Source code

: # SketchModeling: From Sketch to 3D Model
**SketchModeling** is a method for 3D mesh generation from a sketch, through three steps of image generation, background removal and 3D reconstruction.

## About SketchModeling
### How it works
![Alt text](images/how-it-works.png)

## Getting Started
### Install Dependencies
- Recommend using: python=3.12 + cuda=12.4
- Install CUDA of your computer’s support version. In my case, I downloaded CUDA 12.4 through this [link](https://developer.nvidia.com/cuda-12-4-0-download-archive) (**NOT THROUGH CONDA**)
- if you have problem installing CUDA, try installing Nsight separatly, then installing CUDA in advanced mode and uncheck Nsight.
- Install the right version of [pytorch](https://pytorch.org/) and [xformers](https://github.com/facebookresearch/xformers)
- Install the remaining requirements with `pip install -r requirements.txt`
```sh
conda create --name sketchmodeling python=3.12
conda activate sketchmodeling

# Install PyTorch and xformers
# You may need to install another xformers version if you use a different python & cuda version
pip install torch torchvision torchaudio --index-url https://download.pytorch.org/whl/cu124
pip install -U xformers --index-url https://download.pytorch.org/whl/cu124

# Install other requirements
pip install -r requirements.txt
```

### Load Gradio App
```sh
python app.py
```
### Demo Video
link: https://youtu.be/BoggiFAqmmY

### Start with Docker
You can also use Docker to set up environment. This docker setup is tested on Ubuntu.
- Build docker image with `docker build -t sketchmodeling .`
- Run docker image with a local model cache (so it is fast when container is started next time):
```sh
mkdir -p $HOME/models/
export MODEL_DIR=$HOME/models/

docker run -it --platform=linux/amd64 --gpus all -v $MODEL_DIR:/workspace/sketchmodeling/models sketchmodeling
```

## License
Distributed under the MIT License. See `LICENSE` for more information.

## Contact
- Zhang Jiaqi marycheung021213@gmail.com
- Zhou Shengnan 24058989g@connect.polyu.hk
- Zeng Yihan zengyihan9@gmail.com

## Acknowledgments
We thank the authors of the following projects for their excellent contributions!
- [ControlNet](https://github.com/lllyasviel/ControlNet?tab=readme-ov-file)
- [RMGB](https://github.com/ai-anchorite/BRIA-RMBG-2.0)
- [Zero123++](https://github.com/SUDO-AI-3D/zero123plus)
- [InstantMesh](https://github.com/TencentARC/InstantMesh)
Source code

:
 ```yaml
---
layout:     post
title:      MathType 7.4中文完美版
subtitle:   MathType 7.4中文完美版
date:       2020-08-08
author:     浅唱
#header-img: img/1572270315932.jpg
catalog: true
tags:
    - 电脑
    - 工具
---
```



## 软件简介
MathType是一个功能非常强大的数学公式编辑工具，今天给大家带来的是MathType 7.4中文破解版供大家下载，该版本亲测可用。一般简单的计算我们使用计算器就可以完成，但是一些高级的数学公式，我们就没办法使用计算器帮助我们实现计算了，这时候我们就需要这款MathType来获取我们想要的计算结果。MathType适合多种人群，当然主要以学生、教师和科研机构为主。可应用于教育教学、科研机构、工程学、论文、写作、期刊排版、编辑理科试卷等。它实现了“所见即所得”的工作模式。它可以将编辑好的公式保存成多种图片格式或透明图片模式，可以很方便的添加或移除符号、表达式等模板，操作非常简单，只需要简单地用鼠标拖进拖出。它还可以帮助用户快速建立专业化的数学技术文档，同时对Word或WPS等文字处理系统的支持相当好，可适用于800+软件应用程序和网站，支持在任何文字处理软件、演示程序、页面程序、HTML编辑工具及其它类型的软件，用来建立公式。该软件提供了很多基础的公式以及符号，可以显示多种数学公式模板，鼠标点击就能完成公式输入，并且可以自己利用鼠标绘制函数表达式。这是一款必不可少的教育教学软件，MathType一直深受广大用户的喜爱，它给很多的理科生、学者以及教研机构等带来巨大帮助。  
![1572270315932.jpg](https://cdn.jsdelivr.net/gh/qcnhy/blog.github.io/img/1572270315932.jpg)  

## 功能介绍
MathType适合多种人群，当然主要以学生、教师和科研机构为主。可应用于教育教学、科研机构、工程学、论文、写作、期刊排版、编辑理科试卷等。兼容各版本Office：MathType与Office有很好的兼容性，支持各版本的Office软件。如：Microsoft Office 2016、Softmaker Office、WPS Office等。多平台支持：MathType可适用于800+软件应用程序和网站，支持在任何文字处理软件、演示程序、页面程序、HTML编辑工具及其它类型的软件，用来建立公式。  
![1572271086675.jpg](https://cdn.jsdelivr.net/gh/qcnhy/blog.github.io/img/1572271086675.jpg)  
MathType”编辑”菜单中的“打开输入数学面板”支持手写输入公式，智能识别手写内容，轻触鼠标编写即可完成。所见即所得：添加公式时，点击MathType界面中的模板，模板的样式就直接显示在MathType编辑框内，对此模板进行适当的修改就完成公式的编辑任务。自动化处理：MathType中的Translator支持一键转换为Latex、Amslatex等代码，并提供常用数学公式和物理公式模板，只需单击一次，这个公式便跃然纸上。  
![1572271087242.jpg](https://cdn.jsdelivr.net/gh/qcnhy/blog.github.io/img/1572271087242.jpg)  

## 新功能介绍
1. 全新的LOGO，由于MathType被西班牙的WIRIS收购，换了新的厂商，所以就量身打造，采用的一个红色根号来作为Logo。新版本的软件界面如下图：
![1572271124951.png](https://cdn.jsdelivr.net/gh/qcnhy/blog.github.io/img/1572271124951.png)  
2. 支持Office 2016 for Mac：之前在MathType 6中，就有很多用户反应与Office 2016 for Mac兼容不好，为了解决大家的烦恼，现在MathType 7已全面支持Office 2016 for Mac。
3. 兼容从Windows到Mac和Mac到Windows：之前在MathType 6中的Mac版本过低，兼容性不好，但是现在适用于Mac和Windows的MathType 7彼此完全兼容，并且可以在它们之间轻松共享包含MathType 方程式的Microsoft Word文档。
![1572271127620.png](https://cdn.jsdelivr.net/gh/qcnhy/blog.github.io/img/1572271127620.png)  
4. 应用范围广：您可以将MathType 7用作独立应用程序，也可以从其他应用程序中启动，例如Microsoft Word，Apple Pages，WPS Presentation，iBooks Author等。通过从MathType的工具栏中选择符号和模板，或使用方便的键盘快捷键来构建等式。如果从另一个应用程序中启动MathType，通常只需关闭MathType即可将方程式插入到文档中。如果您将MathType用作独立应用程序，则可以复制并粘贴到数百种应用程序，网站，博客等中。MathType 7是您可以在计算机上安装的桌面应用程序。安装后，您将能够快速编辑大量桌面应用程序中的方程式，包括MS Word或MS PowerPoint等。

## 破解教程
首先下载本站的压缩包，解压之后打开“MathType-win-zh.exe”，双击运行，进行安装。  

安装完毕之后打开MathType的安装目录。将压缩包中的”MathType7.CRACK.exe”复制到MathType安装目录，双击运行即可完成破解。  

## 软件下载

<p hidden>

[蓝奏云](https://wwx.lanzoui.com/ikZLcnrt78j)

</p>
+ + + +
### [Exercise aim]
Return each entry from above without altering a single character.

### [Your solution]
Source code

: # SketchModeling: From Sketch to 3D Model
**SketchModeling** is a method for 3D mesh generation from a sketch, through three steps of image generation, background removal and 3D reconstruction.

## About SketchModeling
### How it works
![Alt text](images/how-it-works.png)

## Getting Started
### Install Dependencies
- Recommend using: python=3.12 + cuda=12.4
- Install CUDA of your computer’s support version. In my case, I downloaded CUDA 12.4 through this [link](https://developer.nvidia.com/cuda-12-4-0-download-archive) (**NOT THROUGH CONDA**)
- if you have problem installing CUDA, try installing Nsight separatly, then installing CUDA in advanced mode and uncheck Nsight.
- Install the right version of [pytorch](https://pytorch.org/) and [xformers](https://github.com/facebookresearch/xformers)
- Install the remaining requirements with `pip install -r requirements.txt`
```sh
conda create --name sketchmodeling python=3.12
conda activate sketchmodeling

# Install PyTorch and xformers
# You may need to install another xformers version if you use a different python & cuda version
pip install torch torchvision torchaudio --index-url https://download.pytorch.org/whl/cu124
pip install -U xformers --index-url https://download.pytorch.org/whl/cu124

# Install other requirements
pip install -r requirements.txt
```

### Load Gradio App
```sh
python app.py
```
### Demo Video
link: https://youtu.be/BoggiFAqmmY

### Start with Docker
You can also use Docker to set up environment. This docker setup is tested on Ubuntu.
- Build docker image with `docker build -t sketchmodeling .`
- Run docker image with a local model cache (so it is fast when container is started next time):
```sh
mkdir -p $HOME/models/
export MODEL_DIR=$HOME/models/

docker run -it --platform=linux/amd64 --gpus all -v $MODEL_DIR:/workspace/sketchmodeling/models sketchmodeling
```

## License
Distributed under the MIT License. See `LICENSE` for more information.

## Contact
- Zhang Jiaqi marycheung021213@gmail.com
- Zhou Shengnan 24058989g@connect.polyu.hk
- Zeng Yihan zengyihan9@gmail.com

## Acknowledgments
We thank the authors of the following projects for their excellent contributions!
- [ControlNet](https://github.com/lllyasviel/ControlNet?tab=readme-ov-file)
- [RMGB](https://github.com/ai-anchorite/BRIA-RMBG-2.0)
- [Zero123++](https://github.com/SUDO-AI-3D/zero123plus)
- [InstantMesh](https://github.com/TencentARC/InstantMesh)
Source code

:
 ```yaml
---
layout:     post
title:      MathType 7.4中文完美版
subtitle:   MathType 7.4中文完美版
date:       2020-08-08
author:     浅唱
#header-img: img/1572270315932.jpg
catalog: true
tags:
    - 电脑
    - 工具
---
```



## 软件简介
MathType是一个功能非常强大的数学公式编辑工具，今天给大家带来的是MathType 7.4中文破解版供大家下载，该版本亲测可用。一般简单的计算我们使用计算器就可以完成，但是一些高级的数学公式，我们就没办法使用计算器帮助我们实现计算了，这时候我们就需要这款MathType来获取我们想要的计算结果。MathType适合多种人群，当然主要以学生、教师和科研机构为主。可应用于教育教学、科研机构、工程学、论文、写作、期刊排版、编辑理科试卷等。它实现了“所见即所得”的工作模式。它可以将编辑好的公式保存成多种图片格式或透明图片模式，可以很方便的添加或移除符号、表达式等模板，操作非常简单，只需要简单地用鼠标拖进拖出。它还可以帮助用户快速建立专业化的数学技术文档，同时对Word或WPS等文字处理系统的支持相当好，可适用于800+软件应用程序和网站，支持在任何文字处理软件、演示程序、页面程序、HTML编辑工具及其它类型的软件，用来建立公式。该软件提供了很多基础的公式以及符号，可以显示多种数学公式模板，鼠标点击就能完成公式输入，并且可以自己利用鼠标绘制函数表达式。这是一款必不可少的教育教学软件，MathType一直深受广大用户的喜爱，它给很多的理科生、学者以及教研机构等带来巨大帮助。  
![1572270315932.jpg](https://cdn.jsdelivr.net/gh/qcnhy/blog.github.io/img/1572270315932.jpg)  

## 功能介绍
MathType适合多种人群，当然主要以学生、教师和科研机构为主。可应用于教育教学、科研机构、工程学、论文、写作、期刊排版、编辑理科试卷等。兼容各版本Office：MathType与Office有很好的兼容性，支持各版本的Office软件。如：Microsoft Office 2016、Softmaker Office、WPS Office等。多平台支持：MathType可适用于800+软件应用程序和网站，支持在任何文字处理软件、演示程序、页面程序、HTML编辑工具及其它类型的软件，用来建立公式。  
![1572271086675.jpg](https://cdn.jsdelivr.net/gh/qcnhy/blog.github.io/img/1572271086675.jpg)  
MathType”编辑”菜单中的“打开输入数学面板”支持手写输入公式，智能识别手写内容，轻触鼠标编写即可完成。所见即所得：添加公式时，点击MathType界面中的模板，模板的样式就直接显示在MathType编辑框内，对此模板进行适当的修改就完成公式的编辑任务。自动化处理：MathType中的Translator支持一键转换为Latex、Amslatex等代码，并提供常用数学公式和物理公式模板，只需单击一次，这个公式便跃然纸上。  
![1572271087242.jpg](https://cdn.jsdelivr.net/gh/qcnhy/blog.github.io/img/1572271087242.jpg)  

## 新功能介绍
1. 全新的LOGO，由于MathType被西班牙的WIRIS收购，换了新的厂商，所以就量身打造，采用的一个红色根号来作为Logo。新版本的软件界面如下图：
![1572271124951.png](https://cdn.jsdelivr.net/gh/qcnhy/blog.github.io/img/1572271124951.png)  
2. 支持Office 2016 for Mac：之前在MathType 6中，就有很多用户反应与Office 2016 for Mac兼容不好，为了解决大家的烦恼，现在MathType 7已全面支持Office 2016 for Mac。
3. 兼容从Windows到Mac和Mac到Windows：之前在MathType 6中的Mac版本过低，兼容性不好，但是现在适用于Mac和Windows的MathType 7彼此完全兼容，并且可以在它们之间轻松共享包含MathType 方程式的Microsoft Word文档。
![1572271127620.png](https://cdn.jsdelivr.net/gh/qcnhy/blog.github.io/img/1572271127620.png)  
4. 应用范围广：您可以将MathType 7用作独立应用程序，也可以从其他应用程序中启动，例如Microsoft Word，Apple Pages，WPS Presentation，iBooks Author等。通过从MathType的工具栏中选择符号和模板，或使用方便的键盘快捷键来构建等式。如果从另一个应用程序中启动MathType，通常只需关闭MathType即可将方程式插入到文档中。如果您将MathType用作独立应用程序，则可以复制并粘贴到数百种应用程序，网站，博客等中。MathType 7是您可以在计算机上安装的桌面应用程序。安装后，您将能够快速编辑大量桌面应用程序中的方程式，包括MS Word或MS PowerPoint等。

## 破解教程
首先下载本站的压缩包，解压之后打开“MathType-win-zh.exe”，双击运行，进行安装。  

安装完毕之后打开MathType的安装目录。将压缩包中的”MathType7.CRACK.exe”复制到MathType安装目录，双击运行即可完成破解。  

## 软件下载

<p hidden>

[蓝奏云](https://wwx.lanzoui.com/ikZLcnrt78j)

</p>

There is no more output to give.